## Items from a dataset
○ ○ ○ ○ ○
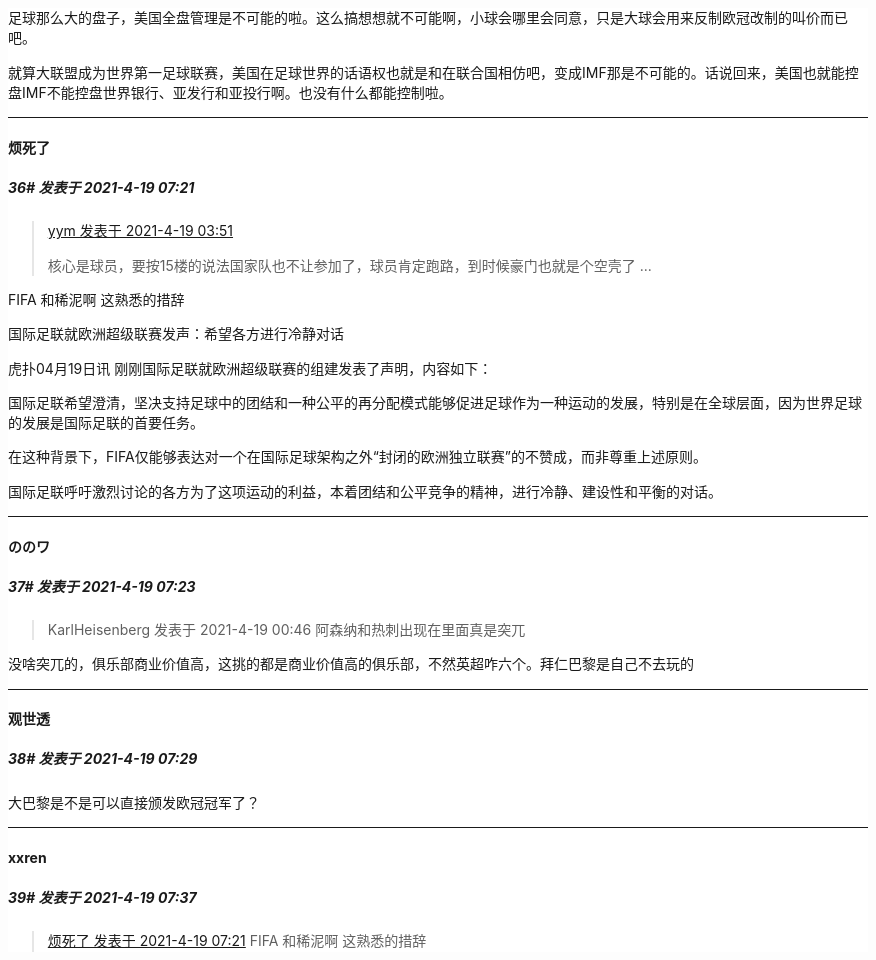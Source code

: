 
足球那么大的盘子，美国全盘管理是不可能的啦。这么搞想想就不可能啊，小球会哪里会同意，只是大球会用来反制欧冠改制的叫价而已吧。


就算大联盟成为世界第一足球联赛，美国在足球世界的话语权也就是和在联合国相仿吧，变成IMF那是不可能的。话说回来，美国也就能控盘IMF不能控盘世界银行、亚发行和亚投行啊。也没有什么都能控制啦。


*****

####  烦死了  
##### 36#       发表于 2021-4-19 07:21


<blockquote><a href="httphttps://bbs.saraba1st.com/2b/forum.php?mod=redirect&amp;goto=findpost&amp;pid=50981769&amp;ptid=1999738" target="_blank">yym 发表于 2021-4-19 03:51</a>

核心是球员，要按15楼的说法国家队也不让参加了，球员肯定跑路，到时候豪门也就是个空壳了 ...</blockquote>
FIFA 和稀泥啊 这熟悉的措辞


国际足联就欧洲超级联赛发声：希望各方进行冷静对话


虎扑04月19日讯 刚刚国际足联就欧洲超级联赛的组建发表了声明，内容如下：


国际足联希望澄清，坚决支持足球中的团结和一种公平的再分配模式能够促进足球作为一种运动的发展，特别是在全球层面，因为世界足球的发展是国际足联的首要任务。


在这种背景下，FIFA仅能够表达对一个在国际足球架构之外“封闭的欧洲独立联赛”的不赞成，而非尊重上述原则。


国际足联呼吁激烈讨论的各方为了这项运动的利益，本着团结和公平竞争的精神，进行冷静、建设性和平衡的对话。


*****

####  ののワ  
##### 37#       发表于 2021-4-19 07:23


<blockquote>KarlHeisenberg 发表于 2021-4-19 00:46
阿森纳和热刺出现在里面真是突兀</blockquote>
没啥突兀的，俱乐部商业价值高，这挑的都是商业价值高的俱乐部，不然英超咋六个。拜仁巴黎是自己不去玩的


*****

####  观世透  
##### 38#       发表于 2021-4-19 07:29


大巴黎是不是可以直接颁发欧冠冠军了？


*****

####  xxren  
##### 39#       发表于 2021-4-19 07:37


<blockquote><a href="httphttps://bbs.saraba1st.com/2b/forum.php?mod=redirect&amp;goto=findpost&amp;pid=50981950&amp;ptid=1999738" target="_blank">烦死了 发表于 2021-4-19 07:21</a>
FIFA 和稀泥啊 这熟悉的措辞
○ ○ ○ ○ ○
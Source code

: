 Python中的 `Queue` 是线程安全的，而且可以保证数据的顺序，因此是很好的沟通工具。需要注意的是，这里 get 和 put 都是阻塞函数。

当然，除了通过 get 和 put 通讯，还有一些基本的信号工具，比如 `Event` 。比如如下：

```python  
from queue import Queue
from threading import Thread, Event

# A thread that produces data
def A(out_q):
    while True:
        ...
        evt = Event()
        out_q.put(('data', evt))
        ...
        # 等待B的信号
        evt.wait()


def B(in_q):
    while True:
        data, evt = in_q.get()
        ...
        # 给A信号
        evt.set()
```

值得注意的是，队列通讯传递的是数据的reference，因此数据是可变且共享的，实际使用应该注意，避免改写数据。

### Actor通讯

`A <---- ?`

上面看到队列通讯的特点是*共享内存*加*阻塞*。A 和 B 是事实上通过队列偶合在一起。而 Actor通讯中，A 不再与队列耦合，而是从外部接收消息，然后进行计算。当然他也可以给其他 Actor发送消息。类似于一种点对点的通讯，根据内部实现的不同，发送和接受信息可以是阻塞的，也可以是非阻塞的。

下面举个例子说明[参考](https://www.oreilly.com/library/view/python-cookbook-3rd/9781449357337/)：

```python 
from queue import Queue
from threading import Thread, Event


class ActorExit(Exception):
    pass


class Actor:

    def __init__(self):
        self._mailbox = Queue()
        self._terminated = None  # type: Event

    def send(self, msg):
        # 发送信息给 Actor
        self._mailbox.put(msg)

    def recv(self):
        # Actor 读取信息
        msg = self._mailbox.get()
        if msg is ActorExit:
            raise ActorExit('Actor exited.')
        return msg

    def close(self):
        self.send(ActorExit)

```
○ ○ ○ ○ ○
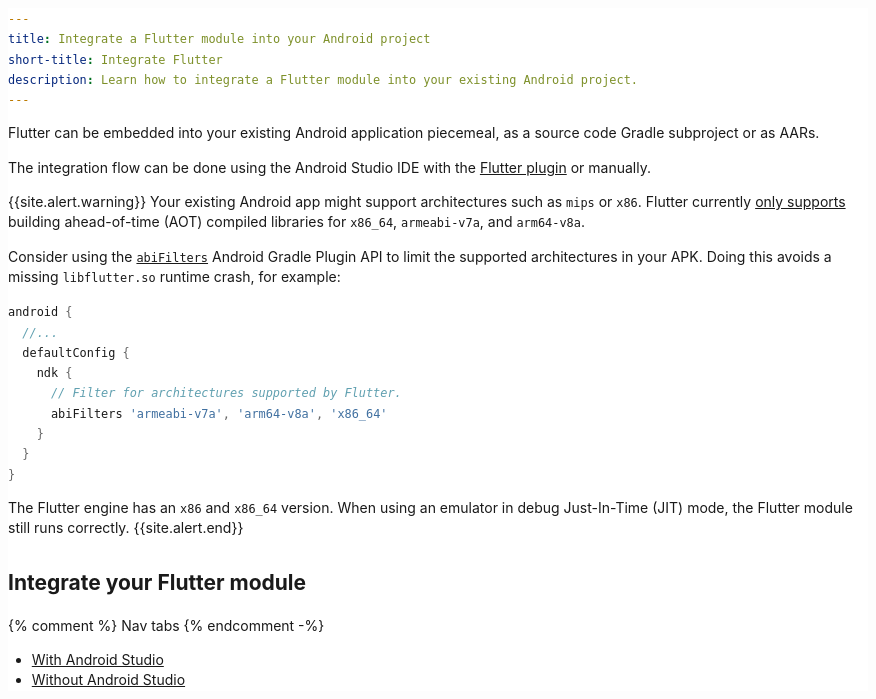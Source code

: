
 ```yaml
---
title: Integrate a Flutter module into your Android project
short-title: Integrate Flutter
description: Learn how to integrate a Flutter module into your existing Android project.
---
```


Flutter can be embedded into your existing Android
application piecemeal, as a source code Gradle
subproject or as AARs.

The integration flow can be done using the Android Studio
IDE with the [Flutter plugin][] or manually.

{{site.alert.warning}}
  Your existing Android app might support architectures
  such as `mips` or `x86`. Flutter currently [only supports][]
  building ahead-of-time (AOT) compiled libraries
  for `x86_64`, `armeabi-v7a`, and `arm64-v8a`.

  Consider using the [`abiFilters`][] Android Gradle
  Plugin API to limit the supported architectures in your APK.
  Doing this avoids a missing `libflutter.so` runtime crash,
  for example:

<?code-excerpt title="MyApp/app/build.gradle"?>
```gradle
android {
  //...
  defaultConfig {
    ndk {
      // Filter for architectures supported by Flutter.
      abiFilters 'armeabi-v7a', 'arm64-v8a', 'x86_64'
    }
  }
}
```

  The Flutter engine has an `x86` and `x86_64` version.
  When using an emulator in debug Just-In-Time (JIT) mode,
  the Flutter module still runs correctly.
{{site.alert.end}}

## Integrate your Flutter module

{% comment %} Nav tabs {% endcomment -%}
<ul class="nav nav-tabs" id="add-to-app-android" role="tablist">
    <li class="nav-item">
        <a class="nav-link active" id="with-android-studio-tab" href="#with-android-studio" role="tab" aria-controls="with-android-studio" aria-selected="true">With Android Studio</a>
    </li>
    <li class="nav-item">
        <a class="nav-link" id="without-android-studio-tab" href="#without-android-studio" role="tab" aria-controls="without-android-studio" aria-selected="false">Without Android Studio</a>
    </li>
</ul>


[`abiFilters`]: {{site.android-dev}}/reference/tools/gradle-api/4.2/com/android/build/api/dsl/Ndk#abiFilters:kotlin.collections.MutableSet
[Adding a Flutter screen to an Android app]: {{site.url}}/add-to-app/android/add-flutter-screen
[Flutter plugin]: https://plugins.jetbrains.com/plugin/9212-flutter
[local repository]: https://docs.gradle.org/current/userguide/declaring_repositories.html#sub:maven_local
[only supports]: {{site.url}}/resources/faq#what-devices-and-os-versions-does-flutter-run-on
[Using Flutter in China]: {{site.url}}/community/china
○ ○ ○ ○ ○
## GOAL OF THE EXERCISE
Looking at the records, how many of the lines contain the string "link"? Only the number should be given.

## OUTPUT FOR THIS TASK
2